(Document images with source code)
┄┄┄┄┄┄

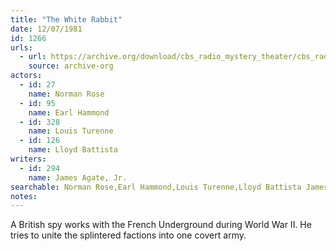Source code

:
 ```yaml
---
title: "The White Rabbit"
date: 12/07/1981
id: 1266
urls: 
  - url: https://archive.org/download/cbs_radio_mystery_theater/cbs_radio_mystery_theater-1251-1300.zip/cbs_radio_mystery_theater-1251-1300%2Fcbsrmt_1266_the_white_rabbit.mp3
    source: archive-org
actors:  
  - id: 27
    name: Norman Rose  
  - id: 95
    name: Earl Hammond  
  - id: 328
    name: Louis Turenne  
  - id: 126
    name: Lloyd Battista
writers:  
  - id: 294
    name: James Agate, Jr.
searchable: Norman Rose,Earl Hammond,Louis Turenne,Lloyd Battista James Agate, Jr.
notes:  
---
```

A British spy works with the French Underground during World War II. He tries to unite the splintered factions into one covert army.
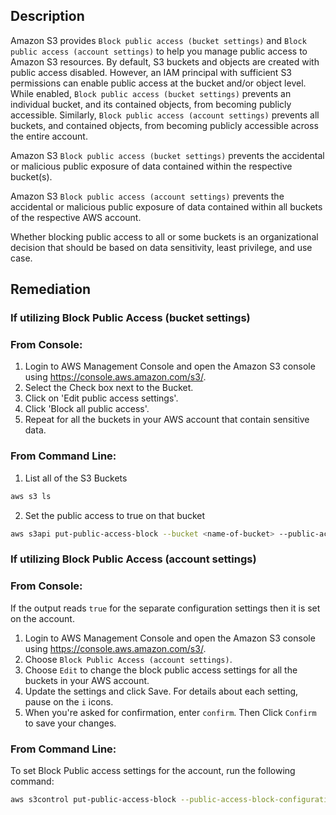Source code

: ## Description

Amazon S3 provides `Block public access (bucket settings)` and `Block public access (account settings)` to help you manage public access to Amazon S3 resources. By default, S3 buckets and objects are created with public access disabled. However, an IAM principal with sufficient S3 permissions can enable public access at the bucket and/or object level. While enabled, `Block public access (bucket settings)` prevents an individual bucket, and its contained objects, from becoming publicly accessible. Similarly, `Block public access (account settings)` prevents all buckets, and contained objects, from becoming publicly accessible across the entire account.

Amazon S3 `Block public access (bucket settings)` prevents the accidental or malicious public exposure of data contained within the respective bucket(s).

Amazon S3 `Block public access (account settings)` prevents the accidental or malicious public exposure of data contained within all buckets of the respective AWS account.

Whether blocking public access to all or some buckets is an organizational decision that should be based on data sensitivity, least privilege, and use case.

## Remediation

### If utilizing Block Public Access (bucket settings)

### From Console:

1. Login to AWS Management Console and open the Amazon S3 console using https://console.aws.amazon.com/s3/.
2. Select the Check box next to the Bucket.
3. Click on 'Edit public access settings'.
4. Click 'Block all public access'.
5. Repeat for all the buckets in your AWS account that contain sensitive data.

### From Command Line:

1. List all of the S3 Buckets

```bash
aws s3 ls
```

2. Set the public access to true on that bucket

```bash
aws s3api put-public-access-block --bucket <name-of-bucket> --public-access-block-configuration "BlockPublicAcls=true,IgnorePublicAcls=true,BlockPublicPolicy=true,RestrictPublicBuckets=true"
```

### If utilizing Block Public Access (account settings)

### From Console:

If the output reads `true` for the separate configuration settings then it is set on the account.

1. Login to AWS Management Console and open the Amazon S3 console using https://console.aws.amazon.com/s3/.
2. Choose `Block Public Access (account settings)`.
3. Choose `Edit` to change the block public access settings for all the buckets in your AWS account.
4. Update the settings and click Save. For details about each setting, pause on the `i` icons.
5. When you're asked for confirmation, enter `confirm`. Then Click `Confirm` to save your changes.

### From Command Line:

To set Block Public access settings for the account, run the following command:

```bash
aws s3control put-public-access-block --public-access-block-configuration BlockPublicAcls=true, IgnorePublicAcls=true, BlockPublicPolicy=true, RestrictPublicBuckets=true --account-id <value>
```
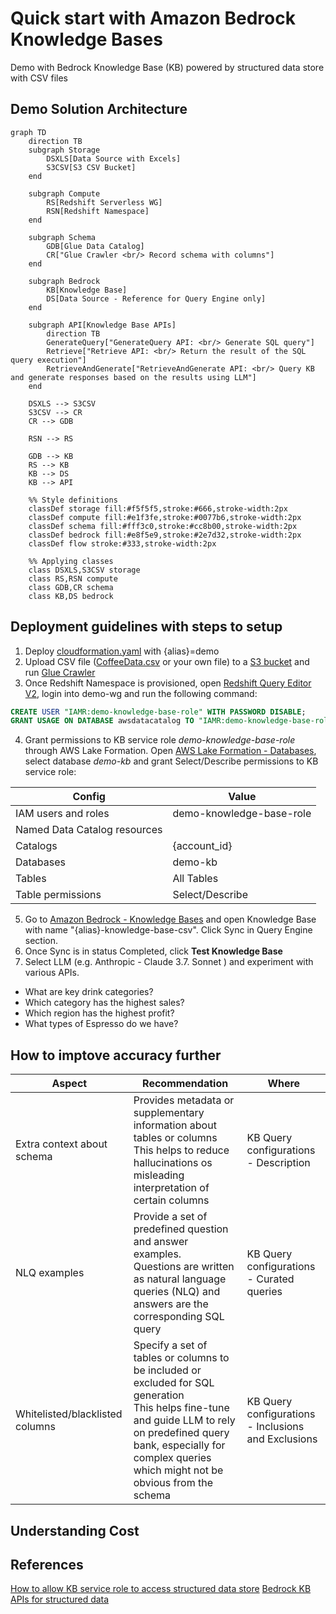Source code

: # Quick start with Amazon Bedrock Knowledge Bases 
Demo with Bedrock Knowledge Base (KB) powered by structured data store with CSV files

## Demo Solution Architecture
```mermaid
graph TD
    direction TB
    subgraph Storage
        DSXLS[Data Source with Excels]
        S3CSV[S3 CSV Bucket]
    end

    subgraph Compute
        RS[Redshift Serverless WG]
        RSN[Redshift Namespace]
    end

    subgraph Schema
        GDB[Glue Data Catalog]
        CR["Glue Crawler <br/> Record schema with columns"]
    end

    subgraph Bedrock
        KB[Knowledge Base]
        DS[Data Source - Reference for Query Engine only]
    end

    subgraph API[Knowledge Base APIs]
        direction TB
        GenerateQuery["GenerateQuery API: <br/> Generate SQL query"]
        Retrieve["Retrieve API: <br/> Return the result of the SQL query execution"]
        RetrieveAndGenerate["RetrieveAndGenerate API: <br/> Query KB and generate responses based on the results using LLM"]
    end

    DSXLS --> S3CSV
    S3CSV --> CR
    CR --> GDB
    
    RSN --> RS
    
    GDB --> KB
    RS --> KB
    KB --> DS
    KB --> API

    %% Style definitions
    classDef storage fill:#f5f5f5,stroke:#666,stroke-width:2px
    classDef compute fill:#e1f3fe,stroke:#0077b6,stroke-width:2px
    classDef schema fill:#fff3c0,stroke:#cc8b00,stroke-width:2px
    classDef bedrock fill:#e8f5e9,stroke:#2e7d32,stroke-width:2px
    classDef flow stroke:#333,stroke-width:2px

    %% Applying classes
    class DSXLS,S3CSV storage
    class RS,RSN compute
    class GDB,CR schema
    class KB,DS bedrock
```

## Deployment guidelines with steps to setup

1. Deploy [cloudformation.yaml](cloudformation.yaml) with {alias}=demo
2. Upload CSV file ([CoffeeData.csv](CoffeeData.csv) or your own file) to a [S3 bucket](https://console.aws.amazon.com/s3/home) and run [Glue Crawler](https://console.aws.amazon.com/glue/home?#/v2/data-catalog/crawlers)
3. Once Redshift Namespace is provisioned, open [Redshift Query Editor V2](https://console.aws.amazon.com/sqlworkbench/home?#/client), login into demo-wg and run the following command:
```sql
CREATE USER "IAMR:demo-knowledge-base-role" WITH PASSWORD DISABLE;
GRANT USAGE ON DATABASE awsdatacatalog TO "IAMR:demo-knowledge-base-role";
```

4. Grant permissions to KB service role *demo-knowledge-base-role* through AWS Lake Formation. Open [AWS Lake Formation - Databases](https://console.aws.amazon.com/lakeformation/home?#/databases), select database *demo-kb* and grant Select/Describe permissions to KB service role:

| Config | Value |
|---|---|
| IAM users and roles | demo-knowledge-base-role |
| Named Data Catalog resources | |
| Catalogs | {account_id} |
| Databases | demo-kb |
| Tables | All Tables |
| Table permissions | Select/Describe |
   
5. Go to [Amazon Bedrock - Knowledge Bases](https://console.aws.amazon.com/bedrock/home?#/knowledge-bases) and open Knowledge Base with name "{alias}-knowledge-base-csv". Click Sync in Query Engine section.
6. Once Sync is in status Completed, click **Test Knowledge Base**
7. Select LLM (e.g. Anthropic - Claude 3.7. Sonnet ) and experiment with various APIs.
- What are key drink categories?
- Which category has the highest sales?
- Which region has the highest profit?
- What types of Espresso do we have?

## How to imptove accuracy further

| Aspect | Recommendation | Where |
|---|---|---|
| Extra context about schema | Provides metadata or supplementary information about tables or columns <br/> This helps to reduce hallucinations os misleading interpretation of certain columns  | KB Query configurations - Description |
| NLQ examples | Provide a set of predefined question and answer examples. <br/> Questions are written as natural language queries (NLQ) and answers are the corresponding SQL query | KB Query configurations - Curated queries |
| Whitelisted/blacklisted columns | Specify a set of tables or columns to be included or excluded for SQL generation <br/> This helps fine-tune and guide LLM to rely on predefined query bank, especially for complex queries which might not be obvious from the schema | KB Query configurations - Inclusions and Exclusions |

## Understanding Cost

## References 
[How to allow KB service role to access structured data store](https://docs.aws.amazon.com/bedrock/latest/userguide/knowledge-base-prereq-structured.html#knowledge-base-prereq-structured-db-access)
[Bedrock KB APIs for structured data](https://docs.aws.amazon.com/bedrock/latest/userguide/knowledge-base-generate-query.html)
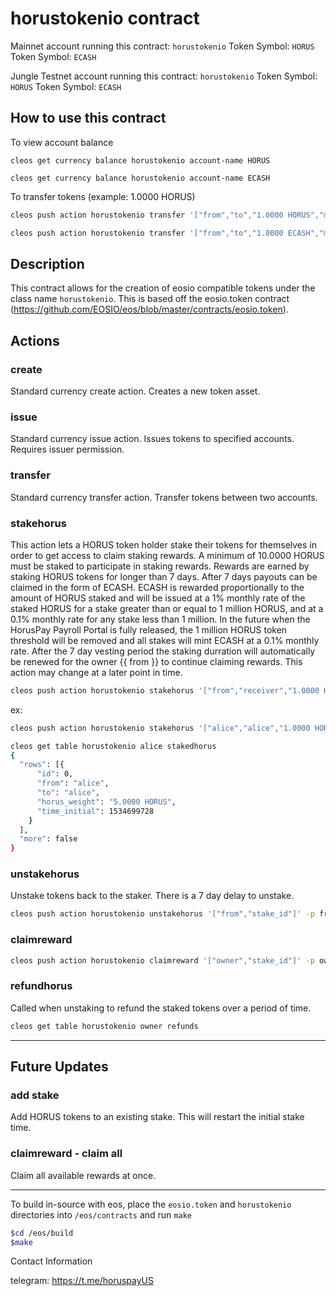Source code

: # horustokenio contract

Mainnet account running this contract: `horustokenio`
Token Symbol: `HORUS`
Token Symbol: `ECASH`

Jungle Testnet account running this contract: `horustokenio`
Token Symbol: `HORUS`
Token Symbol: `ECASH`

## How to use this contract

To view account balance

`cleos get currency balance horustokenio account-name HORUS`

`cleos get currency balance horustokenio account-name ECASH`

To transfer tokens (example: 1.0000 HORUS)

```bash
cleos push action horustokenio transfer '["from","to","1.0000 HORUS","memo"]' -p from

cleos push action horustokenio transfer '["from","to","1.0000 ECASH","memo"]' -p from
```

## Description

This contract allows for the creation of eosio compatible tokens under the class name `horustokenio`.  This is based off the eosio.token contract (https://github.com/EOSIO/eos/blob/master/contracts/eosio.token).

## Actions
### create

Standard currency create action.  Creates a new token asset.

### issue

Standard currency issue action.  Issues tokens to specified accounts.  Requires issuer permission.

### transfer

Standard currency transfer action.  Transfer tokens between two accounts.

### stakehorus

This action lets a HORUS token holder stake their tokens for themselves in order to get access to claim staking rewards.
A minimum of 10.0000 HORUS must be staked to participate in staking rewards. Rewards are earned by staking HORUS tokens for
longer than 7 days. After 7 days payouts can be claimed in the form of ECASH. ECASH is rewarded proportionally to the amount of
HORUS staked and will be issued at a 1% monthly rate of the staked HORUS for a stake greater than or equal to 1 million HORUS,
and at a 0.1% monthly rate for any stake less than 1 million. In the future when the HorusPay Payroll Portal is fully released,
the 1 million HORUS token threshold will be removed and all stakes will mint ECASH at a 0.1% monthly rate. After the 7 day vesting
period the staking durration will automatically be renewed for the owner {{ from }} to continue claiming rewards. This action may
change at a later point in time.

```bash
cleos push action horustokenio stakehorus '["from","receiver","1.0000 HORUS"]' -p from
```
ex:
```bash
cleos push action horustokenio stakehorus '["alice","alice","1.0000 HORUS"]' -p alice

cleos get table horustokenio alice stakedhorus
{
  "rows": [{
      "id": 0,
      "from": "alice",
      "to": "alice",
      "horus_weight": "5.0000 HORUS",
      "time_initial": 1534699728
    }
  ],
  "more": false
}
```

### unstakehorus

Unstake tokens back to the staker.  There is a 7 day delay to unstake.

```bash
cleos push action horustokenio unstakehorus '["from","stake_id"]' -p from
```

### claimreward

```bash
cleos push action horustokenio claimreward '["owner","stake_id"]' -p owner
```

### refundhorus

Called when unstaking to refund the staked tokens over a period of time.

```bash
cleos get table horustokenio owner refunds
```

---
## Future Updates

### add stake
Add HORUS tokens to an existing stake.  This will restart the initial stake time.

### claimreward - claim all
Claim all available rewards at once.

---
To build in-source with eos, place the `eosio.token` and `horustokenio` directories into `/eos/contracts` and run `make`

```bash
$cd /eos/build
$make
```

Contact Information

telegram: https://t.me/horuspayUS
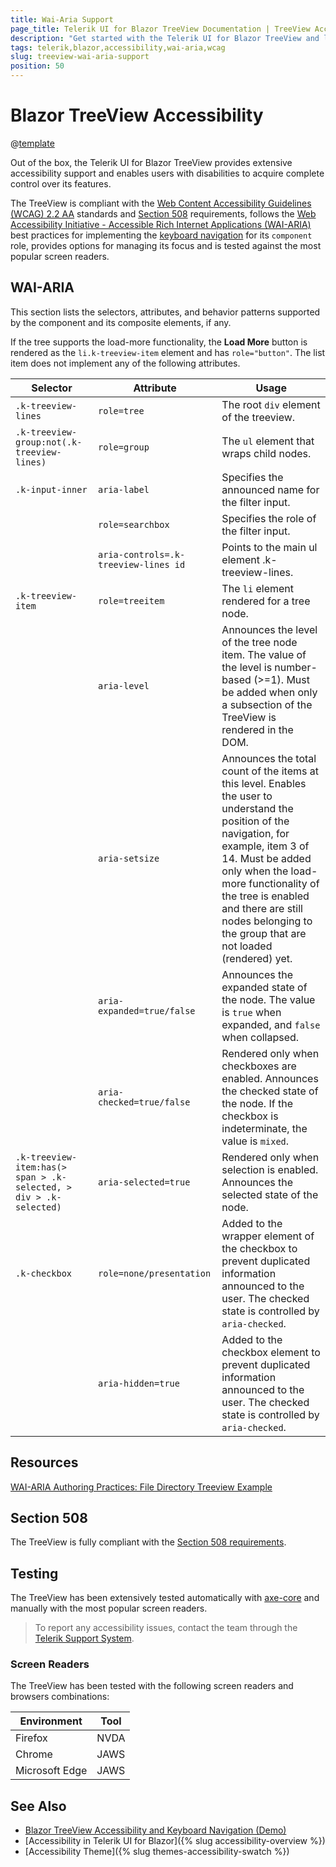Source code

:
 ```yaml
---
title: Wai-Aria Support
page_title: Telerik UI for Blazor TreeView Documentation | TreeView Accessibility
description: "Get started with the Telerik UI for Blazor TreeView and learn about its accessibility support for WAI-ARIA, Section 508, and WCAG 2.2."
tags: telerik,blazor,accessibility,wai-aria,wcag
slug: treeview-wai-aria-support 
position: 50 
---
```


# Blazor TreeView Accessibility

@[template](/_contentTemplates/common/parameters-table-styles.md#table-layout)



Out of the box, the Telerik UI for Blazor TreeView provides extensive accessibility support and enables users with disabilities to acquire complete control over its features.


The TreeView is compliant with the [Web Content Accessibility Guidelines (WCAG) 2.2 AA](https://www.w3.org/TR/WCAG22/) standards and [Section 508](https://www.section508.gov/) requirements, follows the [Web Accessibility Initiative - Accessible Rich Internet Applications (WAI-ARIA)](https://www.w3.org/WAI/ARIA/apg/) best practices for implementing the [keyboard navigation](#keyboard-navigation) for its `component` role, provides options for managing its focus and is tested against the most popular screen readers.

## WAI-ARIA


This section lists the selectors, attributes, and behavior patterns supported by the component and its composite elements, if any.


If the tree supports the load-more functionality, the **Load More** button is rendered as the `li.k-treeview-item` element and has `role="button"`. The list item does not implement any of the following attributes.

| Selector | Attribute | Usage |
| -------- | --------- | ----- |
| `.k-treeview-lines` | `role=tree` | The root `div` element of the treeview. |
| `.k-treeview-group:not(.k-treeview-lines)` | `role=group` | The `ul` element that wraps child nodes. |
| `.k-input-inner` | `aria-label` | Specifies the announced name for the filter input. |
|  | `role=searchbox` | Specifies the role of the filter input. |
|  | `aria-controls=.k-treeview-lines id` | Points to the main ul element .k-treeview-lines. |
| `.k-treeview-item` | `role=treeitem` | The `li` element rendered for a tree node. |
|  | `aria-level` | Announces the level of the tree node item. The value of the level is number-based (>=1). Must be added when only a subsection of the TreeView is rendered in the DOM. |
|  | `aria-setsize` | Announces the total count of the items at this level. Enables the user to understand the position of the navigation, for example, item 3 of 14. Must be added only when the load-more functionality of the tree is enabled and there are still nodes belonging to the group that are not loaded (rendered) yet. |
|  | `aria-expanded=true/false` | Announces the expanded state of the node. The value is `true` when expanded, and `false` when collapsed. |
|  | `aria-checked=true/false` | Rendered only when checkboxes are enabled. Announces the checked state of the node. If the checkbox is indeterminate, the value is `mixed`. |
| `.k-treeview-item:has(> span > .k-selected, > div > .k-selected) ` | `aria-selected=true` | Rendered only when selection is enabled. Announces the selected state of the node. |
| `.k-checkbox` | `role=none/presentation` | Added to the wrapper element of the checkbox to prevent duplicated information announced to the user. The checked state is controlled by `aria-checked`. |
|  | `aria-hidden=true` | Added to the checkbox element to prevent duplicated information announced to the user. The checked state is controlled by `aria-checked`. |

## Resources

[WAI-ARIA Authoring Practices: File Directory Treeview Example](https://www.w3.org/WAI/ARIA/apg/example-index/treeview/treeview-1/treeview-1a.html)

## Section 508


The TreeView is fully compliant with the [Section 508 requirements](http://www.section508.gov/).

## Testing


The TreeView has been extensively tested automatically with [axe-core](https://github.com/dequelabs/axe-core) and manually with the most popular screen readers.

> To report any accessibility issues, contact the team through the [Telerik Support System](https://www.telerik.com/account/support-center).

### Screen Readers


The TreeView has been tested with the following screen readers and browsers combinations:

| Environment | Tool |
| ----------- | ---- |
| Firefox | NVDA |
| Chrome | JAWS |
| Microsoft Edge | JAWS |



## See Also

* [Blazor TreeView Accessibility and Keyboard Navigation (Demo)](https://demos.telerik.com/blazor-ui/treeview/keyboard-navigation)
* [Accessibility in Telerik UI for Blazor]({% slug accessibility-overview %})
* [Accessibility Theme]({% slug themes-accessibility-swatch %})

┄┄┄┄┄┄

(WORK ITEM):
An exact number is called for here: how many lines across the records contain the word "Agate". Nothing else belongs in the answer.

(RESPONSE AREA):
2